(Stored items from a collection)

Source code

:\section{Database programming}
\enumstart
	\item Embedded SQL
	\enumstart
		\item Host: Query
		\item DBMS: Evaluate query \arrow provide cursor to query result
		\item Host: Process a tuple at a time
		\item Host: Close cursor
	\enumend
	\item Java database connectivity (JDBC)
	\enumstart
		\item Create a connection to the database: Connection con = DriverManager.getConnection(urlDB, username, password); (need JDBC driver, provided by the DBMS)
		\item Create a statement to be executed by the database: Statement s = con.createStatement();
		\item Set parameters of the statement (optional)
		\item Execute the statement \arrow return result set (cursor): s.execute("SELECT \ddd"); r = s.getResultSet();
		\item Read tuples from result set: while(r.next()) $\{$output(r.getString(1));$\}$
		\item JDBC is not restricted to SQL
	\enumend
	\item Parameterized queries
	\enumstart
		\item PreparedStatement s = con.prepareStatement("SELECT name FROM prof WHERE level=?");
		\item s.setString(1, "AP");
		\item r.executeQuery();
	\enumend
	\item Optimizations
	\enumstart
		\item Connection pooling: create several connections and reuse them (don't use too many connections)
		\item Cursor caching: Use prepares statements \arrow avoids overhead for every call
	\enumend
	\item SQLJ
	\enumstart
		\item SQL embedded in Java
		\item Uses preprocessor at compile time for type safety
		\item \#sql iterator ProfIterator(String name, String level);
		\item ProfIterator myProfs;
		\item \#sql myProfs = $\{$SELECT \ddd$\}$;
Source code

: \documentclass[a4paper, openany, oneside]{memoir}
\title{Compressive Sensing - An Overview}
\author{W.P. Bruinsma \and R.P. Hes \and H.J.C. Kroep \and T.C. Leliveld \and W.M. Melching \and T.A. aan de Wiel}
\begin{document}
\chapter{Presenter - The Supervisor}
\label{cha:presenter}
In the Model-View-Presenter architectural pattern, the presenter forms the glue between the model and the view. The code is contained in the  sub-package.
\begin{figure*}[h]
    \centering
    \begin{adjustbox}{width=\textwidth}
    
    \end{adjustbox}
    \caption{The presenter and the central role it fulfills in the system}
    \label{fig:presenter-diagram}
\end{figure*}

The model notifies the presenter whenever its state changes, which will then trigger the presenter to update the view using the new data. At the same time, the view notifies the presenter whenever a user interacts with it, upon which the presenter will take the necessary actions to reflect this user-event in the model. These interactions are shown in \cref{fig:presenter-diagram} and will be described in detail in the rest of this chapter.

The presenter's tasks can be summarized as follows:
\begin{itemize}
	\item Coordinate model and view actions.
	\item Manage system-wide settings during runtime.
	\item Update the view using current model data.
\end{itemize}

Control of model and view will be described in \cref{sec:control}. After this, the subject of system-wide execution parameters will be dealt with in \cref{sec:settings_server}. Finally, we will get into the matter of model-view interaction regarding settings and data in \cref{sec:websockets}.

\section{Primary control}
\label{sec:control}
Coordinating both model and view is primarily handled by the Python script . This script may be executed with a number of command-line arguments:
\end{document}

About this task: All lines in the records that contain "ProfIterator" are to be copied and returned.

Worked solution:
		\item \#sql iterator ProfIterator(String name, String level);
		\item ProfIterator myProfs;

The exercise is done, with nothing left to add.